I have been reading the Dubai forum for a couple of hours and I can't find exactly a response to my situation.

I have Venezuelan Nationality. I have Spanish residence as a relative of a European union citizen. I have a corporation in the USA and I earn my money as an investor in that company.

I would like to live in Dubai for 6-7 months each year and come to Spain only in the hottest months in Dubai.

I wonder if I can apply for some kind of Visa to live legally in Dubai without working or creating a company there.

Thanks in advance!


----------



## Chocoholic (Oct 29, 2012)

The short answer I think is probably no. As residents are sponsored by their employers of families.


----------



## Eamon (Mar 5, 2009)

otaku49 said:


> Hello Expats!
> 
> I have been reading the Dubai forum for a couple of hours and I can't find exactly a response to my situation.
> 
> ...


My wife is from Vz. How can I contact you privately? You can PM me once you have done 5 posts (I believe), so that could be an option


----------



## otaku49 (Dec 31, 2012)

Eamon said:


> My wife is from Vz. How can I contact you privately? You can PM me once you have done 5 posts (I believe), so that could be an option


I donp't know yet. I am new t this forum  But when I get to 5 posts, I will send you a PM.

thanks!


----------



## otaku49 (Dec 31, 2012)

Grt1 said:


> Yes you can buy resident visa from a company.... the price i believe is AED 10,000 to 15,000... depending on which category visa you purchase...
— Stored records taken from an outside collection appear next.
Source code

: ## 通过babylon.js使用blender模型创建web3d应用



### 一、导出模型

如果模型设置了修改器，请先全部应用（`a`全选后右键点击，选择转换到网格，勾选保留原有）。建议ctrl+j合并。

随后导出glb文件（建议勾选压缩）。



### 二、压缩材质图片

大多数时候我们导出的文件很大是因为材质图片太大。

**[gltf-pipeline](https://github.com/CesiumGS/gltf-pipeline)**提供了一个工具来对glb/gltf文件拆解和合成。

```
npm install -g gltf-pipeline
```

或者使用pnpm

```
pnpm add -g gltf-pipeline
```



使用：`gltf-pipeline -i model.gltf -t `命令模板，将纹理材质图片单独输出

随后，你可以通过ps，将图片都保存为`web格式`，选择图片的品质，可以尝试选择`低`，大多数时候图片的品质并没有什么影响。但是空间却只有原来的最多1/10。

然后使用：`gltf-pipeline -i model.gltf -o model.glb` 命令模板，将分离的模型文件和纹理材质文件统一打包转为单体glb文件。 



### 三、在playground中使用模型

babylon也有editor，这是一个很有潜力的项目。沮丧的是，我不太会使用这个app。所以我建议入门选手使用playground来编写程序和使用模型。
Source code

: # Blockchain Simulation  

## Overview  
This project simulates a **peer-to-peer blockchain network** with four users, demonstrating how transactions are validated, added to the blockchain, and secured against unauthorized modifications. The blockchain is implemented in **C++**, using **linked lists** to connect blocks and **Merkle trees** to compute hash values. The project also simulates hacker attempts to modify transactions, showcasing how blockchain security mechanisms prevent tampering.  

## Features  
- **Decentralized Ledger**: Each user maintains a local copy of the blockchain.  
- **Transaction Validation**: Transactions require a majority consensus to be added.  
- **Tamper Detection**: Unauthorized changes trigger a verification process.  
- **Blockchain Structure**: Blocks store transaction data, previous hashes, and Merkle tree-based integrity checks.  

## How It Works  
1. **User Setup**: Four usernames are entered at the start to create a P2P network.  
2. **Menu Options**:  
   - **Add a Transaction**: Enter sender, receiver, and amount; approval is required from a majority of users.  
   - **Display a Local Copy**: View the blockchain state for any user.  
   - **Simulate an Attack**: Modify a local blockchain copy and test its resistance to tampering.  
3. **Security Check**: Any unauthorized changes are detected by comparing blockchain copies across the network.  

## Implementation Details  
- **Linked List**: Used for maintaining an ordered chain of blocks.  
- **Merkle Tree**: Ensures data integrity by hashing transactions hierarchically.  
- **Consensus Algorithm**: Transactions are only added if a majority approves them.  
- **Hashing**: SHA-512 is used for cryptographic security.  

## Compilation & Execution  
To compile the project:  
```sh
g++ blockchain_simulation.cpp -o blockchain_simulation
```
Could you give me more information about this? Who sells this? Is it legal to "buy" a visa?

Thanks!


----------



## Chocoholic (Oct 29, 2012)

otaku49 said:


> Could you give me more information about this? Who sells this? Is it legal to "buy" a visa?
> 
> Thanks!


I would say that's not particularly legal. You could start your own company and get a visa that way OR get a freelance visa through one of the freezones OR buy a property over a certain value that entitles you to a visa.


----------



## otaku49 (Dec 31, 2012)

Is it possible to get a Freelancer visa without opening a business?

That sounds very interesting to me....


----------



## saraswat (Apr 28, 2012)

otaku49 said:


> Is it possible to get a Freelancer visa without opening a business?
> 
> That sounds very interesting to me....


Nope.. You either need a business, a consultancy of some sort would be one of the popular 'freelancer' setup's... or your other half, can sponsor you for a residency based on their visa (there are certain threshold's to be able to sponsor family here)... for males above the age of 18 (need to double check that age limit) parents cannot sponsor, but for females it is allowed (not sure if there is a age limit there..)
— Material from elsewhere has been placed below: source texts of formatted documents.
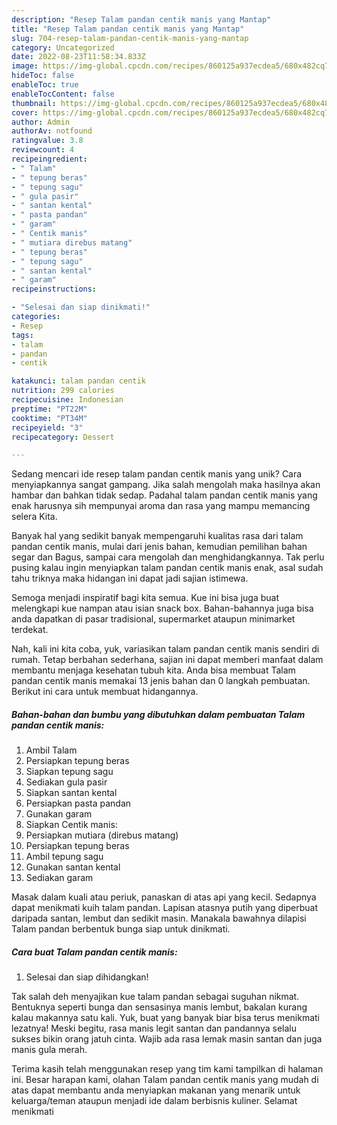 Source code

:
 ```yaml
---
description: "Resep Talam pandan centik manis yang Mantap"
title: "Resep Talam pandan centik manis yang Mantap"
slug: 704-resep-talam-pandan-centik-manis-yang-mantap
category: Uncategorized
date: 2022-08-23T11:58:34.833Z
image: https://img-global.cpcdn.com/recipes/860125a937ecdea5/680x482cq70/talam-pandan-centik-manis-foto-resep-utama.jpg
hideToc: false
enableToc: true
enableTocContent: false
thumbnail: https://img-global.cpcdn.com/recipes/860125a937ecdea5/680x482cq70/talam-pandan-centik-manis-foto-resep-utama.jpg
cover: https://img-global.cpcdn.com/recipes/860125a937ecdea5/680x482cq70/talam-pandan-centik-manis-foto-resep-utama.jpg
author: Admin
authorAv: notfound
ratingvalue: 3.8
reviewcount: 4
recipeingredient:
- " Talam"
- " tepung beras"
- " tepung sagu"
- " gula pasir"
- " santan kental"
- " pasta pandan"
- " garam"
- " Centik manis"
- " mutiara direbus matang"
- " tepung beras"
- " tepung sagu"
- " santan kental"
- " garam"
recipeinstructions:

- "Selesai dan siap dinikmati!"
categories:
- Resep
tags:
- talam
- pandan
- centik

katakunci: talam pandan centik 
nutrition: 299 calories
recipecuisine: Indonesian
preptime: "PT22M"
cooktime: "PT34M"
recipeyield: "3"
recipecategory: Dessert

---
```





Sedang mencari ide resep talam pandan centik manis yang unik? Cara menyiapkannya sangat gampang. Jika salah mengolah maka hasilnya akan hambar dan bahkan tidak sedap. Padahal talam pandan centik manis yang enak harusnya sih mempunyai aroma dan rasa yang mampu memancing selera Kita.





Banyak hal yang sedikit banyak mempengaruhi kualitas rasa dari talam pandan centik manis, mulai dari jenis bahan, kemudian pemilihan bahan segar dan Bagus, sampai cara mengolah dan menghidangkannya. Tak perlu pusing kalau ingin menyiapkan talam pandan centik manis enak,      asal sudah tahu triknya maka hidangan ini dapat jadi sajian istimewa.














Semoga menjadi inspiratif bagi kita semua. Kue ini bisa juga buat melengkapi kue nampan atau isian snack box. Bahan-bahannya juga bisa anda dapatkan di pasar tradisional, supermarket ataupun minimarket terdekat.






Nah, kali ini kita coba, yuk, variasikan talam pandan centik manis sendiri di rumah. Tetap berbahan sederhana, sajian ini dapat memberi manfaat dalam membantu menjaga kesehatan tubuh kita. Anda bisa membuat Talam pandan centik manis memakai 13 jenis bahan dan 0 langkah pembuatan. Berikut ini cara untuk membuat hidangannya.

<!--inarticleads1-->

##### Bahan-bahan dan bumbu yang dibutuhkan dalam pembuatan Talam pandan centik manis:

1. Ambil  Talam
1. Persiapkan  tepung beras
1. Siapkan  tepung sagu
1. Sediakan  gula pasir
1. Siapkan  santan kental
1. Persiapkan  pasta pandan
1. Gunakan  garam
1. Siapkan  Centik manis:
1. Persiapkan  mutiara (direbus matang)
1. Persiapkan  tepung beras
1. Ambil  tepung sagu
1. Gunakan  santan kental
1. Sediakan  garam


Masak dalam kuali atau periuk, panaskan di atas api yang kecil. Sedapnya dapat menikmati kuih talam pandan. Lapisan atasnya putih yang diperbuat daripada santan, lembut dan sedikit masin. Manakala bawahnya dilapisi Talam pandan berbentuk bunga siap untuk dinikmati. 

<!--inarticleads2-->

##### Cara buat Talam pandan centik manis:


1. Selesai dan siap dihidangkan!

Tak salah deh menyajikan kue talam pandan sebagai suguhan nikmat. Bentuknya seperti bunga dan sensasinya manis lembut, bakalan kurang kalau makannya satu kali. Yuk, buat yang banyak biar bisa terus menikmati lezatnya! Meski begitu, rasa manis legit santan dan pandannya selalu sukses bikin orang jatuh cinta. Wajib ada rasa lemak masin santan dan juga manis gula merah. 

Terima kasih telah menggunakan resep yang tim kami tampilkan di halaman ini. Besar harapan kami, olahan Talam pandan centik manis yang mudah di atas dapat membantu anda menyiapkan makanan yang menarik untuk keluarga/teman ataupun menjadi ide dalam berbisnis kuliner. Selamat menikmati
Also please do not look into 'buying' a visa or anything of that sort, it is completely illegal and you, along with the entity/person you get the visa through will be in a huge mess...


----------



## Mr Rossi (May 16, 2009)

Just to echo, you are opening up a whole world of hurt if you "buy" a visa.


----------



## Grt1 (Nov 7, 2012)

Okkk... had no idea that was illegal... heard from a a friend about it... never really needed to find out more....


----------



## Elphaba (Jan 24, 2008)

You can also buy a property for at least AED1M and get a six month renewable visa (under current terms)...




Note to all posters/visitors. We will not allow the promotion of illegal activity on this forum. You'd also be mad to consider such things given the penalties.


----------